Petitioners, university and its auxiliary association, denied real party in interest newspaper's request for certain documents under the California Public Records Act (CPRA), Cal. Gov't Code § 6250 et seq. The newspaper filed a petition for writ of mandate. The respondent court ordered disclosure by the university and the association. The petitioners filed original petitions for writ of mandate and/or prohibition challenging that order.

The newspaper sought the undisclosed identities of licensees who purchased luxury suites in the university's arena, and the license agreements. The appellate court held that the documents were public records as they were "used" and/or "retained" by the university as required under Cal. Gov't Code § 6252(e), and they related to the conduct of public business, specifically, the operation of a public facility on land owned by a public university, financed, in part, by public funds. There were no applicable exceptions to disclosure. Under Cal. Gov't Code § 6255, the public interest in disclosure of the records, i.e., whether resources were spent for the benefit of the community at large or only a limited few, or whether any favoritism or advantage was shown, was not outweighed by the public interest in nondisclosure. The Business lawyer Orange county university did not show that licensees expected confidentiality, or that either donations or license agreements would be cancelled. Thus, the university failed to meet its burden of demonstrating a clear overbalance on the side of confidentiality. Finally, the auxiliary association was not a "state agency" under the CPRA, so it was not subject to disclosure.

A writ of mandate issued directing the lower court to (1) vacate the part of its order directing the auxiliary association to disclose the identities and to produce the license agreements; and (2) to enter an order denying the newspaper's petition for writ of mandate with respect to the association. The court denied the university's writ petition, and ordered it to disclose the identities of the licensees and produce the license agreements.

Appellant taxpayer sought review of a decision of the Superior Court of Los Angeles County (California), which upheld the decision of appellee State Board of Equalization of the State of California (board) that the taxpayer was liable for sales taxes on its purchase of wooden barrels and kegs in which it sold its products.

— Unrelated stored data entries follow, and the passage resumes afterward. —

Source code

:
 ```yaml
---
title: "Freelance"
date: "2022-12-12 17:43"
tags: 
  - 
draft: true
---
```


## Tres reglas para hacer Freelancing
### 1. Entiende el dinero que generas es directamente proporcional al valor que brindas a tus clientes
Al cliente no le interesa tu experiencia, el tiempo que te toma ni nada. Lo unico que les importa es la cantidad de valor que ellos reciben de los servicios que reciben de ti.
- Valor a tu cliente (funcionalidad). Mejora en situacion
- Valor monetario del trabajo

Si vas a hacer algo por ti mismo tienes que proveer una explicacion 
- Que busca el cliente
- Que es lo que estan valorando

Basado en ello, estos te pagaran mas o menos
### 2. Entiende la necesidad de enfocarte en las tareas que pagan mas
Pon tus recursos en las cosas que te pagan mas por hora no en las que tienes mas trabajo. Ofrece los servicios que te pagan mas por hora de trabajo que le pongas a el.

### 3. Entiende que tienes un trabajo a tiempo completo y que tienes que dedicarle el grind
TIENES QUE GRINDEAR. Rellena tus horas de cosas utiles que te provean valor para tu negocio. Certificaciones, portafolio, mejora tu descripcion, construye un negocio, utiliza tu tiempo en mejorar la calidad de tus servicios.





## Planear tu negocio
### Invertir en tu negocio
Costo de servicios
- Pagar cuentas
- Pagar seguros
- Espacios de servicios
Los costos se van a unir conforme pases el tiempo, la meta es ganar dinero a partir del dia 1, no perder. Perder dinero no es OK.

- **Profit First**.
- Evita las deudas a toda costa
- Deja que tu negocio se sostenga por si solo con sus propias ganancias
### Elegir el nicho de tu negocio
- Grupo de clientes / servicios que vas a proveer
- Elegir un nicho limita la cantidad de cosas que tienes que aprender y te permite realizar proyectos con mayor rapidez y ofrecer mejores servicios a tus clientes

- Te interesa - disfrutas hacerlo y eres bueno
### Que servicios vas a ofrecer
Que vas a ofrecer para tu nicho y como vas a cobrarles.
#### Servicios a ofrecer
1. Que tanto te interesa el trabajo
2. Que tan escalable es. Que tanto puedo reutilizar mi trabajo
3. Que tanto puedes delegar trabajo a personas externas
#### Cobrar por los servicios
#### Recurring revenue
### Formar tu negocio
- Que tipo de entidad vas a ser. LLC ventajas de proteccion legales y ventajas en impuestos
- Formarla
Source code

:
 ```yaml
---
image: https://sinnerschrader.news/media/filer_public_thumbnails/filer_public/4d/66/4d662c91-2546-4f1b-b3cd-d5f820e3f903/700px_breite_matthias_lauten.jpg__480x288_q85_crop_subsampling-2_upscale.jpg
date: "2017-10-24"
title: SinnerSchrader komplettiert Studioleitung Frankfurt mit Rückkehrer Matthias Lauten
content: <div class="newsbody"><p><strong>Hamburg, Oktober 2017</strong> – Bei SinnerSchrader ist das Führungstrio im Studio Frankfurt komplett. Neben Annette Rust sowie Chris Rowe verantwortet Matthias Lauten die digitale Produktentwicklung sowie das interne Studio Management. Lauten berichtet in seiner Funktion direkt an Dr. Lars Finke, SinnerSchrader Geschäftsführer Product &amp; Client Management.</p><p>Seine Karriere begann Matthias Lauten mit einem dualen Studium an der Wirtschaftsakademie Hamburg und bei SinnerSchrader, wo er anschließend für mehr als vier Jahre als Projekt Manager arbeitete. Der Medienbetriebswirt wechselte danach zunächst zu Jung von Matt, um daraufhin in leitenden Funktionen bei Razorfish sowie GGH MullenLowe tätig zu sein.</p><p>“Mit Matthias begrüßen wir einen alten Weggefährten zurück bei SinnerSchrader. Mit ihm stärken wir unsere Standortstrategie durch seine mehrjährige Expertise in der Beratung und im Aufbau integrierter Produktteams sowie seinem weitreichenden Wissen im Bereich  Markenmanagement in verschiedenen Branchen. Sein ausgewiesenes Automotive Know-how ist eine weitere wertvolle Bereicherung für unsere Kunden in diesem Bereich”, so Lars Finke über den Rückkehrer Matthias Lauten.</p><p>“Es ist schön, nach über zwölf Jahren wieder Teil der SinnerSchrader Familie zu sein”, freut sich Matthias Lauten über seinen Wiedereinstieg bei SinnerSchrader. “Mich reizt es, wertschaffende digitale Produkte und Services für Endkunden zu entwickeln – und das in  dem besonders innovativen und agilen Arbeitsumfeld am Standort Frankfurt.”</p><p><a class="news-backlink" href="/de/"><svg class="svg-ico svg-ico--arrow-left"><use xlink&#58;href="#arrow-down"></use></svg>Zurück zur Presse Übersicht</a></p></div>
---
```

The taxpayer used wooden barrels and kegs to contain its product for sale to retailers. The taxpayer provided the cooperage companies with a resale certificate, thus exempting them from sales tax collection. The board sought to tax the barrels as self-consumed merchandise. The taxpayer paid the sales tax under protest and claimed a refund. The trial court denied the refund and the taxpayer appealed. The court on appeal reversed. The court dismissed the board's contention that its rule construing the sales tax law to exempt the sale of nonreturnable containers to original users was erroneous and contrary to the terms of the Retail Sales Act. The rule did not purport to exempt the sale of nonreturnable containers from taxation; it merely interpreted the statute by explaining that the sale of nonreturnable containers to persons who placed commodities to be sold in such containers was not a retail sale and was therefore not taxable. There was no provision in the statute requiring a tax to be paid upon such transactions, and the sales of barrels and kegs by the cooperage companies to the taxpayer clearly fell within the board's rule.

The court reversed the judgment of the trial court requiring the taxpayer to pay sales tax on wooden barrels and kegs used as nonreturnable containers for its product.

Author's Bio: 

Marina Pal is a renowned author and social media enthusiast.